Chloe Grace Moretz gets in touch with her powers in the new ‘Carrie’ trailer

When I first heard about the casting for Kimberly Pierce’s “Carrie,” I thought she was making a mistake.

Don’t get me wrong. I think Chloe Grace Moretz is very talented. The problem seemed to me to be that Moretz is someone who projects a self-confidence and a natural strength that makes her a tough fit for Carrie White, who is so insecure she’s practically transparent. In the movie “Let Me In,” it is young Kodi Smit-McPhee who plays the weak one, and Moretz is the stronger friend who teaches him how to take some control over his life. As Hit Girl, Moretz is a deadly little whirling dervish, afraid of nothing.

When I was on the set of “Kick-Ass 2” in November of last year, Moretz had just come off of this experience, and she was still mulling over the experience. She is almost always accompanied by her brother Trevor, her acting coach, and her mother, and the two of them talked candidly with me about how hard a project “Carrie” turned out to be and what an emotional experience it was. They seemed to feel that it was a very difficult thing to get right, and that Kimberly Pierce had, at the very least, a clear idea of why she wanted to tell the story again and how that story might be relevant to kids dealing with a modern type of bullying.
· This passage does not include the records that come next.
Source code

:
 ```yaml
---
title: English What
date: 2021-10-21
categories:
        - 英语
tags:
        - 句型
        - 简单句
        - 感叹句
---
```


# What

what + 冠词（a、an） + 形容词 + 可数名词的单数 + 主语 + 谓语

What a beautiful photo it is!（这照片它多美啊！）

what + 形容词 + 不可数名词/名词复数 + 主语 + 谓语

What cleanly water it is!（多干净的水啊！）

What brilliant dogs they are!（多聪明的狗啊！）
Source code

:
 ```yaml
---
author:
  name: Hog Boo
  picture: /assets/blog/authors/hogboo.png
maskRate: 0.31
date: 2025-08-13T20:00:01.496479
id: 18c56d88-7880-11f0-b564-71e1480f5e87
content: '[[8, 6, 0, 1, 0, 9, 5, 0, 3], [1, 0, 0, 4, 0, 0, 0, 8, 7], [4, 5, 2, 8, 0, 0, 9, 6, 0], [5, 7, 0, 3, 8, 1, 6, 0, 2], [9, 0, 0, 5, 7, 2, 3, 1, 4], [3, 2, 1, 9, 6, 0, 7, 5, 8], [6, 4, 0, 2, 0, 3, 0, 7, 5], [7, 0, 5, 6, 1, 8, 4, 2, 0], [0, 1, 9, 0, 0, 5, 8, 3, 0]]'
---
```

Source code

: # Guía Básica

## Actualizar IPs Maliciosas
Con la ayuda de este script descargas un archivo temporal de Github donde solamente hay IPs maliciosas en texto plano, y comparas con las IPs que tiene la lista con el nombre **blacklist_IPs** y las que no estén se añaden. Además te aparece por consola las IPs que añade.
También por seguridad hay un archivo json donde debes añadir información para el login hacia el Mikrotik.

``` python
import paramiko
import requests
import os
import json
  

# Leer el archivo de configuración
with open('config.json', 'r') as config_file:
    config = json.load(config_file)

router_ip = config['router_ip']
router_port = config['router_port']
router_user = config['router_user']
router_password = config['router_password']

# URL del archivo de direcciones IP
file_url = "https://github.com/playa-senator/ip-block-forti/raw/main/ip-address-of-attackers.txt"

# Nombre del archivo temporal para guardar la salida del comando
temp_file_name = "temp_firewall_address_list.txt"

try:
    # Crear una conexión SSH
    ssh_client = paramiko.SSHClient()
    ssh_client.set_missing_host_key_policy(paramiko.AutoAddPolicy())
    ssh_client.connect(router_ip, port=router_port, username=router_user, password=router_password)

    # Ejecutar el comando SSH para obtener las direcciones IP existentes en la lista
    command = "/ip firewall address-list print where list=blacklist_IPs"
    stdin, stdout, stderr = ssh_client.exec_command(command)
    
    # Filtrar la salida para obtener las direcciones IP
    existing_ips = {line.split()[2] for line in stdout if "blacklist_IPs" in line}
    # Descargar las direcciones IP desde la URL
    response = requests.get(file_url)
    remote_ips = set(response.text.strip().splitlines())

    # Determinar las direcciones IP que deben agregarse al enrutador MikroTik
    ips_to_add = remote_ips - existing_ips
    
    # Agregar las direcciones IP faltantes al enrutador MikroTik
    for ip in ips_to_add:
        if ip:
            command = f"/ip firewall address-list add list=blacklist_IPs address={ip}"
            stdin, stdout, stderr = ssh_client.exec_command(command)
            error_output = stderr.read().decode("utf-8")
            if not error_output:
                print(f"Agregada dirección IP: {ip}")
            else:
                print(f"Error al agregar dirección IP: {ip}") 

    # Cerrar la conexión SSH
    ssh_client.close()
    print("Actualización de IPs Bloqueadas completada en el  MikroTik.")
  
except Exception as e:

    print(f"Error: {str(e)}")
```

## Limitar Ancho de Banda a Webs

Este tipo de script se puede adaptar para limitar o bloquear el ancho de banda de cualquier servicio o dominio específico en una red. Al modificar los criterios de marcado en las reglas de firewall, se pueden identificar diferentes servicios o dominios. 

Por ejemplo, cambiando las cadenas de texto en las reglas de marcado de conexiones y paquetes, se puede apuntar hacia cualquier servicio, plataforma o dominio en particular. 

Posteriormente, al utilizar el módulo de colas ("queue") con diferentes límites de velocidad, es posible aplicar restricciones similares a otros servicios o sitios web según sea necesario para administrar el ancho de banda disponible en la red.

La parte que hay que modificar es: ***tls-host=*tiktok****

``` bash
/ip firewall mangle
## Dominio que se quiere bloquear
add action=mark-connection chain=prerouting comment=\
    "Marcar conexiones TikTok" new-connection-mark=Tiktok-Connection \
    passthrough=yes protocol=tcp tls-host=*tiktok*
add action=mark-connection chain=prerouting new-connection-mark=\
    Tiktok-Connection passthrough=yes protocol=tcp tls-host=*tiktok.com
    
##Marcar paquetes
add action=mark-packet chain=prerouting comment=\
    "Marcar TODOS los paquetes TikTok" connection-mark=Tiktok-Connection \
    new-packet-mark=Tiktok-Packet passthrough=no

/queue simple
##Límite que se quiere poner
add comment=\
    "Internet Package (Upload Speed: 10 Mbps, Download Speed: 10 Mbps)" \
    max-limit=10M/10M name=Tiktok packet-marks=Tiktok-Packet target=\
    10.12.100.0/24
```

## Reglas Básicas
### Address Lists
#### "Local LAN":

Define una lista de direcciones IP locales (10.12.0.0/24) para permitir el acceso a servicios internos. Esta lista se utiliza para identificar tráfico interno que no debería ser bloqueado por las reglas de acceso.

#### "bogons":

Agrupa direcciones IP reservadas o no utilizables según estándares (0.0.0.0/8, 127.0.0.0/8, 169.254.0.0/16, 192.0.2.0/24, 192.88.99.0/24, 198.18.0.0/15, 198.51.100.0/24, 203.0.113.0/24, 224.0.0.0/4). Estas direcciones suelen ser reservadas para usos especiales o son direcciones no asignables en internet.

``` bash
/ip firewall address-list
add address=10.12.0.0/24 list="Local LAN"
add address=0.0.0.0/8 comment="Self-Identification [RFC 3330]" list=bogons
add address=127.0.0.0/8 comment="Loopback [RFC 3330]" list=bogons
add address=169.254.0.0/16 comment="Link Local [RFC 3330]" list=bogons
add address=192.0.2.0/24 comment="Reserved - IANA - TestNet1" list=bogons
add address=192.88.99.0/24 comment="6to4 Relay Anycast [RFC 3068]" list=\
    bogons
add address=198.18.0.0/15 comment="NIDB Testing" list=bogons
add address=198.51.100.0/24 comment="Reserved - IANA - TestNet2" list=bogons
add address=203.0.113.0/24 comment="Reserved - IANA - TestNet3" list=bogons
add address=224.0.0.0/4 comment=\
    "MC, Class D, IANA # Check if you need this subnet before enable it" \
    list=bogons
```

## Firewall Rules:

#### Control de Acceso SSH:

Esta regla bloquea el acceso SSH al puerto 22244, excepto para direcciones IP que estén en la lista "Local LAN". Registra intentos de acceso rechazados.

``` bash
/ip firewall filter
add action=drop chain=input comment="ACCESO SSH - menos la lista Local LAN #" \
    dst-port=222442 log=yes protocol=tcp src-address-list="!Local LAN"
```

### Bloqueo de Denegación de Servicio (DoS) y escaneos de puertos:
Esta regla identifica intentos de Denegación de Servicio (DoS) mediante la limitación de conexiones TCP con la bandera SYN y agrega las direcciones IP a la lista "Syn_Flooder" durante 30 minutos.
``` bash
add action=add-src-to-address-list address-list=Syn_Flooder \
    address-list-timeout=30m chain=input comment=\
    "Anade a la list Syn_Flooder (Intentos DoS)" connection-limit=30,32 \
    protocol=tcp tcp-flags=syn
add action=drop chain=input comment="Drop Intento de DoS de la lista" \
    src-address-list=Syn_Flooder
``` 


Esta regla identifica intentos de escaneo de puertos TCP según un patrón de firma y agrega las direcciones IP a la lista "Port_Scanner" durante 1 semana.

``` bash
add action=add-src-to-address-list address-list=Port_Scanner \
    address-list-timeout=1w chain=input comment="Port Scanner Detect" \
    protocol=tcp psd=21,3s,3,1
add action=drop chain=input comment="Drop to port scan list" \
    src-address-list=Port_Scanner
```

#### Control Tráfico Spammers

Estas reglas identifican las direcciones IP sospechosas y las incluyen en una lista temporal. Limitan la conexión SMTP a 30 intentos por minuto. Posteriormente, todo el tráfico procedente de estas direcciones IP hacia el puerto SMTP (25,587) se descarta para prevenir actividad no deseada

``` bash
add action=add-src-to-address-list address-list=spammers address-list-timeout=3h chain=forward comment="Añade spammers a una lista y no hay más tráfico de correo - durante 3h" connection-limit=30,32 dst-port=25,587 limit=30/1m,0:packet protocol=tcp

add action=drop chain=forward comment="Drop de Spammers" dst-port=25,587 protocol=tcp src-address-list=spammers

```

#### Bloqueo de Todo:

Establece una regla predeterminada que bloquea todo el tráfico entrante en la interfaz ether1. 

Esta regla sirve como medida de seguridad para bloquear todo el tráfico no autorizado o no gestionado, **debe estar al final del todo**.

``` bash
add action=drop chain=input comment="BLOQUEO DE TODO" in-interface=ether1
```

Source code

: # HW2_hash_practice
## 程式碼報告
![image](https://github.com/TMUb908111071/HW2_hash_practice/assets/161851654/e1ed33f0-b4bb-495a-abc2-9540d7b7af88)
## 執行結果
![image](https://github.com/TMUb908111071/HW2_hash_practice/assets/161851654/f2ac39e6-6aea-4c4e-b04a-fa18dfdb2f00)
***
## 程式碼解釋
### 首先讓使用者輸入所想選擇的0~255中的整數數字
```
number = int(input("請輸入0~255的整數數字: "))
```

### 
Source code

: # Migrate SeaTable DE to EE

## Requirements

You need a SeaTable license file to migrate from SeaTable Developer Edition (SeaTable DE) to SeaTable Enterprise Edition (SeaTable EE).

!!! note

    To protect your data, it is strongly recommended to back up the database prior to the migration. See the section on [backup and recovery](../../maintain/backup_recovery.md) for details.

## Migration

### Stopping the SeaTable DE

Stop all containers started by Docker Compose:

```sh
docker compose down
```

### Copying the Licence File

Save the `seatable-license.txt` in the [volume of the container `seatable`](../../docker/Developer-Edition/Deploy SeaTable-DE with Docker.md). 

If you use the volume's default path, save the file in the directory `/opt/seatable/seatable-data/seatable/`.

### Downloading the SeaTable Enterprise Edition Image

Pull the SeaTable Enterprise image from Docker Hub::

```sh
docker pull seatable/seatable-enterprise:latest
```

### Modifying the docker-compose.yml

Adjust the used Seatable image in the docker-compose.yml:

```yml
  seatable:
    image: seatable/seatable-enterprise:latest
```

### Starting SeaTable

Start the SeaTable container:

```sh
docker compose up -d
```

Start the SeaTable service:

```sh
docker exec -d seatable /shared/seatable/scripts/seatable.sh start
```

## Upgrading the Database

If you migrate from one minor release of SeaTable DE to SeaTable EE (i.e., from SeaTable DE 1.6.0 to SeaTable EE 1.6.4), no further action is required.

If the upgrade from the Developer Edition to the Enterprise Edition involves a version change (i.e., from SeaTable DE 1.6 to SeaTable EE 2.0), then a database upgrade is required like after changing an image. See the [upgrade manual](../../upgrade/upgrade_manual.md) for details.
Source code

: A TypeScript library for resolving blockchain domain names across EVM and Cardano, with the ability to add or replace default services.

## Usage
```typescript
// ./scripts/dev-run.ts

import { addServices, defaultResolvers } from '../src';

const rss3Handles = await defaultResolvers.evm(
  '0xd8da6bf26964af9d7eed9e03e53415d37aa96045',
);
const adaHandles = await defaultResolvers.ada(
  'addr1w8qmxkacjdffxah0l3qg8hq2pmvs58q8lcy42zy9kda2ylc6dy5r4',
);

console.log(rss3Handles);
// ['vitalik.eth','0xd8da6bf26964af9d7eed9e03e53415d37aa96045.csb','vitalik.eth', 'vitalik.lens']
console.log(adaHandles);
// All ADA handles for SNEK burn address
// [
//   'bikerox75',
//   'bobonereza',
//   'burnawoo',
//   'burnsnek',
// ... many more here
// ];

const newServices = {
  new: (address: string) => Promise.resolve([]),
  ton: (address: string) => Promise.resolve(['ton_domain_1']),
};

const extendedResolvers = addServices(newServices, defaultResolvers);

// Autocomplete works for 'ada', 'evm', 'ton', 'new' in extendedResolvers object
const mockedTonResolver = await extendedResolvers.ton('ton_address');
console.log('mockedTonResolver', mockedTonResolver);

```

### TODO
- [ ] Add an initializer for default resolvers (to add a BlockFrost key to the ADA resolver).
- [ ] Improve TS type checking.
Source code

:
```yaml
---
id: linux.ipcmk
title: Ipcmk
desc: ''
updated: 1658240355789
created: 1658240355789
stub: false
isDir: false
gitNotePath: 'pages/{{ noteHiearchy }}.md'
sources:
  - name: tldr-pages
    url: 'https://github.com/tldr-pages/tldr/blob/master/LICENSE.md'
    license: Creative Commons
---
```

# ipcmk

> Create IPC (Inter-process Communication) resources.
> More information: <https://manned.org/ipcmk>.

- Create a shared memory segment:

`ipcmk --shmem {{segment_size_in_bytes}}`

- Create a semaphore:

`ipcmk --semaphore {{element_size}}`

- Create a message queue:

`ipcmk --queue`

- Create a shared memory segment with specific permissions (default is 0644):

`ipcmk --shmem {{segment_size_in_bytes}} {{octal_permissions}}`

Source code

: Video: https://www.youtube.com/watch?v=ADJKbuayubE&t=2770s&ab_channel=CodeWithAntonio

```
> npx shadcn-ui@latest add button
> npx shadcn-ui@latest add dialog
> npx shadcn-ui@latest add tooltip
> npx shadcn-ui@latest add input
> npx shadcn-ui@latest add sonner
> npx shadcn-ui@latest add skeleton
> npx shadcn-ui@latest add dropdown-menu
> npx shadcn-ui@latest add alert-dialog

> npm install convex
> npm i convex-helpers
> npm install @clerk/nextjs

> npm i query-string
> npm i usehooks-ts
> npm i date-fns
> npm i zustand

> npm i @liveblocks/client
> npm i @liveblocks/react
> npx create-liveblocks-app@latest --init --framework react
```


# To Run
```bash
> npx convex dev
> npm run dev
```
In the end, “Carrie” is a power fantasy. It’s a story about someone who is ignored and mistreated until they can no longer hold in the anger and the pain, and considering what’s happened in our schools in the 40 or so years since the first film came out, these are definitely ideas that are still worth discussing. It is horrible and sad and inexcusable every time someone lashes out and uses violence to settle scores, but we can’t pretend that we don’t understand some of what it is that these marginalized and broken souls are lashing out over. And maybe seeing Moretz broken is exactly what we need to see if we’re going to believe the strength she finds in herself and the anger that consumes not only her, but everyone around her as well.

I am curious. A trailer can do no more than that.

 
“Carrie” arrives in theaters October 2013.